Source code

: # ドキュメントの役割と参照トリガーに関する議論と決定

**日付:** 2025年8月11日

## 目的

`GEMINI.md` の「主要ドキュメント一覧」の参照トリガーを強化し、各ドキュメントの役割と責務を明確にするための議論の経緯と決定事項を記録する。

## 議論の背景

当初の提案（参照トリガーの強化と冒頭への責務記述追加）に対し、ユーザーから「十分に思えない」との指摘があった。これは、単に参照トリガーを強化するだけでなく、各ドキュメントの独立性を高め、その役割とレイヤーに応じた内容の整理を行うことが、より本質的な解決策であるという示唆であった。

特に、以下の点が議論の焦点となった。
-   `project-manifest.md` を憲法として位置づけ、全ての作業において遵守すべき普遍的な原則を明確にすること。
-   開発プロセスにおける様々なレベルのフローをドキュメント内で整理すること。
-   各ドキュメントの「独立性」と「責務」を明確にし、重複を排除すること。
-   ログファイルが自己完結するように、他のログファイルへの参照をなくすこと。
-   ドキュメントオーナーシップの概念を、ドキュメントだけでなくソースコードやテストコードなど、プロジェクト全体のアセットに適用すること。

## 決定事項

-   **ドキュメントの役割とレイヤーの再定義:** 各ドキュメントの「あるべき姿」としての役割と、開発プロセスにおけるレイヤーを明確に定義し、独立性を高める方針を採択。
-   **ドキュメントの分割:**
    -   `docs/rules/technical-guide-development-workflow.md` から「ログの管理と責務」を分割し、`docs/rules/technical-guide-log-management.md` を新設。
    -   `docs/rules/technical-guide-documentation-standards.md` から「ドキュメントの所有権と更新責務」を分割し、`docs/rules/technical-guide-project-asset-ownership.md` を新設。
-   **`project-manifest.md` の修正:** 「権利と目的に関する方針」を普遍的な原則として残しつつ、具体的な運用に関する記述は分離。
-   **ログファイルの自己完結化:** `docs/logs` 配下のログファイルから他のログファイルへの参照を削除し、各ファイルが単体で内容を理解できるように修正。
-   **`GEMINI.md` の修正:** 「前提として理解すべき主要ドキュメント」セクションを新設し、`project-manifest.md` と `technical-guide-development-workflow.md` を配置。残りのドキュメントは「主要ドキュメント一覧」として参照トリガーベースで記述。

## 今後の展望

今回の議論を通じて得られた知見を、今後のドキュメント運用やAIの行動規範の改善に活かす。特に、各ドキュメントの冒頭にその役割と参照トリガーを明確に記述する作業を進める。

-------------------------

Produce an exact copy of all the records.

■ Answer space ■
Source code

: # ドキュメントの役割と参照トリガーに関する議論と決定

**日付:** 2025年8月11日

## 目的

`GEMINI.md` の「主要ドキュメント一覧」の参照トリガーを強化し、各ドキュメントの役割と責務を明確にするための議論の経緯と決定事項を記録する。

## 議論の背景

当初の提案（参照トリガーの強化と冒頭への責務記述追加）に対し、ユーザーから「十分に思えない」との指摘があった。これは、単に参照トリガーを強化するだけでなく、各ドキュメントの独立性を高め、その役割とレイヤーに応じた内容の整理を行うことが、より本質的な解決策であるという示唆であった。

特に、以下の点が議論の焦点となった。
-   `project-manifest.md` を憲法として位置づけ、全ての作業において遵守すべき普遍的な原則を明確にすること。
-   開発プロセスにおける様々なレベルのフローをドキュメント内で整理すること。
-   各ドキュメントの「独立性」と「責務」を明確にし、重複を排除すること。
-   ログファイルが自己完結するように、他のログファイルへの参照をなくすこと。
-   ドキュメントオーナーシップの概念を、ドキュメントだけでなくソースコードやテストコードなど、プロジェクト全体のアセットに適用すること。

## 決定事項

-   **ドキュメントの役割とレイヤーの再定義:** 各ドキュメントの「あるべき姿」としての役割と、開発プロセスにおけるレイヤーを明確に定義し、独立性を高める方針を採択。
-   **ドキュメントの分割:**
    -   `docs/rules/technical-guide-development-workflow.md` から「ログの管理と責務」を分割し、`docs/rules/technical-guide-log-management.md` を新設。
    -   `docs/rules/technical-guide-documentation-standards.md` から「ドキュメントの所有権と更新責務」を分割し、`docs/rules/technical-guide-project-asset-ownership.md` を新設。
-   **`project-manifest.md` の修正:** 「権利と目的に関する方針」を普遍的な原則として残しつつ、具体的な運用に関する記述は分離。
-   **ログファイルの自己完結化:** `docs/logs` 配下のログファイルから他のログファイルへの参照を削除し、各ファイルが単体で内容を理解できるように修正。
-   **`GEMINI.md` の修正:** 「前提として理解すべき主要ドキュメント」セクションを新設し、`project-manifest.md` と `technical-guide-development-workflow.md` を配置。残りのドキュメントは「主要ドキュメント一覧」として参照トリガーベースで記述。

## 今後の展望

今回の議論を通じて得られた知見を、今後のドキュメント運用やAIの行動規範の改善に活かす。特に、各ドキュメントの冒頭にその役割と参照トリガーを明確に記述する作業を進める。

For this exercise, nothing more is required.